After the macro-prudential curbs were implemented in October 2013, both New Zealand mortgage debt-to-GDP and house price growth turned down (see below charts).
However, the combination of record immigration and national income growth, along with falling unemployment, appear to now be taking over.
Other indicators support this contention. Housing loan approvals began to rise in August:
As have housing transactions, which rose 6.5% in the year to November 2013, according to the REINZ.
Ultimately, New Zealand requires structural reforms to the housing market to improve affordability. These include implementing the National Government’s proposed supply-side reforms, as well as tax reform to remove the favourable treatment of housing as an investment class (including the quarantining of rental losses, so that they can only be claimed against income/capital gains from the same asset, as well as implementing a capital gains tax on investment assets).
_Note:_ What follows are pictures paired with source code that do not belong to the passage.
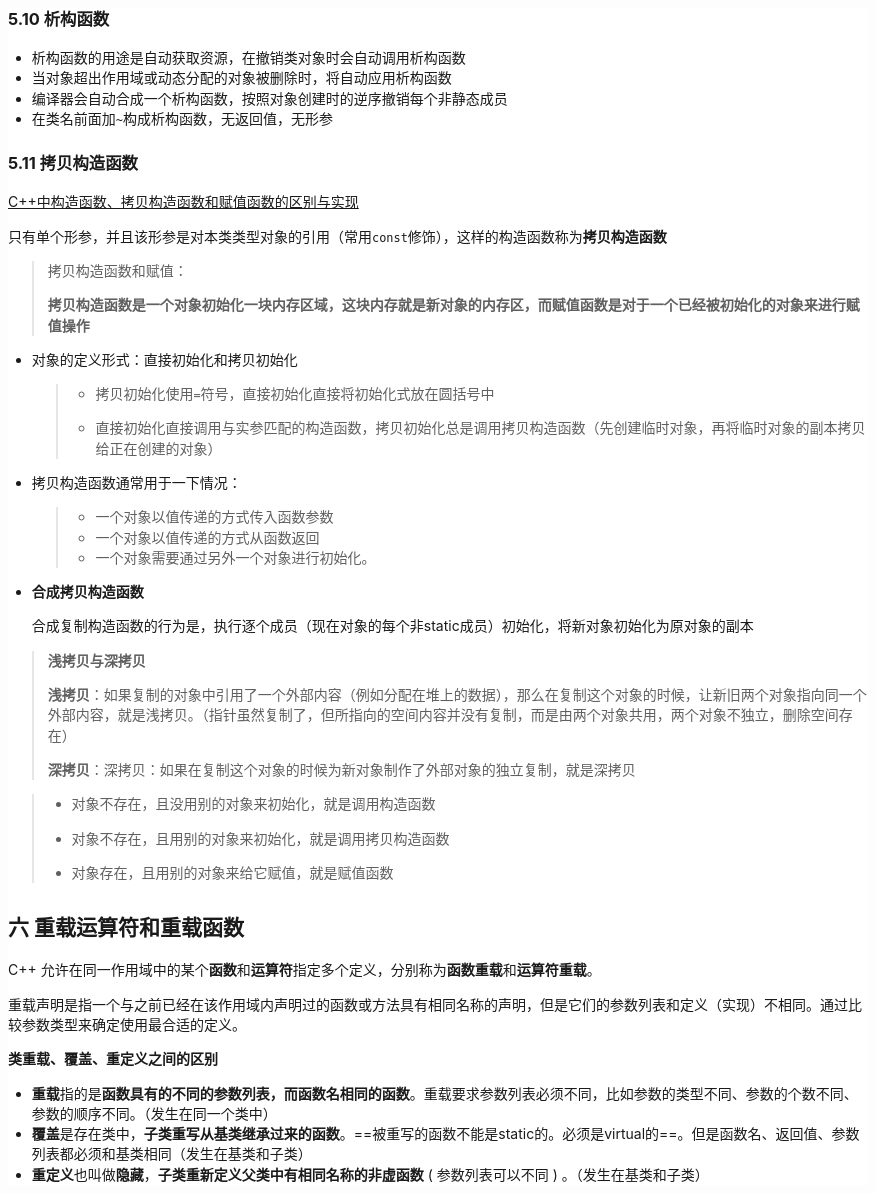### 5.10 析构函数

- 析构函数的用途是自动获取资源，在撤销类对象时会自动调用析构函数
- 当对象超出作用域或动态分配的对象被删除时，将自动应用析构函数
- 编译器会自动合成一个析构函数，按照对象创建时的逆序撤销每个非静态成员
- 在类名前面加`~`构成析构函数，无返回值，无形参

### 5.11 拷贝构造函数

[C++中构造函数、拷贝构造函数和赋值函数的区别与实现](https://blog.csdn.net/zcyzsy/article/details/52132936?utm_medium=distribute.pc_relevant.none-task-blog-BlogCommendFromMachineLearnPai2-1.nonecase&depth_1-utm_source=distribute.pc_relevant.none-task-blog-BlogCommendFromMachineLearnPai2-1.nonecase)

只有单个形参，并且该形参是对本类类型对象的引用（常用`const`修饰），这样的构造函数称为**拷贝构造函数**

> 拷贝构造函数和赋值：
>
> **拷贝构造函数是一个对象初始化一块内存区域，这块内存就是新对象的内存区，而赋值函数是对于一个已经被初始化的对象来进行赋值操作**

- 对象的定义形式：直接初始化和拷贝初始化

  >- 拷贝初始化使用`=`符号，直接初始化直接将初始化式放在圆括号中
  >
  >- 直接初始化直接调用与实参匹配的构造函数，拷贝初始化总是调用拷贝构造函数（先创建临时对象，再将临时对象的副本拷贝给正在创建的对象）

- 拷贝构造函数通常用于一下情况：

  >- 一个对象以值传递的方式传入函数参数
  >- 一个对象以值传递的方式从函数返回
  >- 一个对象需要通过另外一个对象进行初始化。

- **合成拷贝构造函数**

  合成复制构造函数的行为是，执行逐个成员（现在对象的每个非static成员）初始化，将新对象初始化为原对象的副本

>**浅拷贝与深拷贝**
>
>**浅拷贝**：如果复制的对象中引用了一个外部内容（例如分配在堆上的数据），那么在复制这个对象的时候，让新旧两个对象指向同一个外部内容，就是浅拷贝。（指针虽然复制了，但所指向的空间内容并没有复制，而是由两个对象共用，两个对象不独立，删除空间存在）
>
>**深拷贝**：深拷贝：如果在复制这个对象的时候为新对象制作了外部对象的独立复制，就是深拷贝

>- 对象不存在，且没用别的对象来初始化，就是调用构造函数
>
>- 对象不存在，且用别的对象来初始化，就是调用拷贝构造函数
>
>- 对象存在，且用别的对象来给它赋值，就是赋值函数

## 六 重载运算符和重载函数

C++ 允许在同一作用域中的某个**函数**和**运算符**指定多个定义，分别称为**函数重载**和**运算符重载**。

重载声明是指一个与之前已经在该作用域内声明过的函数或方法具有相同名称的声明，但是它们的参数列表和定义（实现）不相同。通过比较参数类型来确定使用最合适的定义。

**类重载、覆盖、重定义之间的区别**

- **重载**指的是**函数具有的不同的参数列表，而函数名相同的函数**。重载要求参数列表必须不同，比如参数的类型不同、参数的个数不同、参数的顺序不同。（发生在同一个类中）
- **覆盖**是存在类中，**子类重写从基类继承过来的函数**。==被重写的函数不能是static的。必须是virtual的==。但是函数名、返回值、参数列表都必须和基类相同（发生在基类和子类）
- **重定义**也叫做**隐藏**，**子类重新定义父类中有相同名称的非虚函数** ( 参数列表可以不同 ) 。（发生在基类和子类）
It’s no wonder that the RBNZ has surprised markets this morning. From Westpac:
The RBNZ’s Monetary Policy Statement this morning kept the OCR unchanged at 3.50% as expected, but reinforced its explicit tightening bias – a hawkish surprise to the markets.
The most important change, from the market’s point of view, was a reinsertion of the explicit tightening bias into the one-page press release: “Some further increase in the OCR is expected to be required at a later stage.” This explicit bias was removed from the press release in October. The market was looking for a further watering down of the implicit bias.
As expected, the RBNZ downgraded the interest rate forecast. Compared to the September forecast, it is now 36bp lower at the Dec 2016 point. However, since the market was already priced 60bp lower, this shift was market neutral.
The previous warning about the high NZD exchange rate was repeated: “The exchange rate does not reflect the decline in export prices this year and remains unjustifiably and unsustainably high. We expect to see a further significant depreciation.”
Market reactions to the MPS were mixed. NZD/USD jumped from 0.7690 to 0.7822, probably reflecting market positioning. However, given interest rates have hardly moved, we expect the upside to be limited. AUD/NZD fell from 1.0780 to 1.0620 where it should find some support.
Interest rate markets decoupled from the currency, probably an expression of scepticism. The NZ 2yr swap rate actually fell 0.5bp from 3.815% to 3.810%. We expect it to continue to price out tightening, and thus gravitate to OCR + premium = 3.70% during the months ahead. The next major technical level of yield support is 3.75%.
The 2-10yr swap curve was little changed from 45bp and should remain so.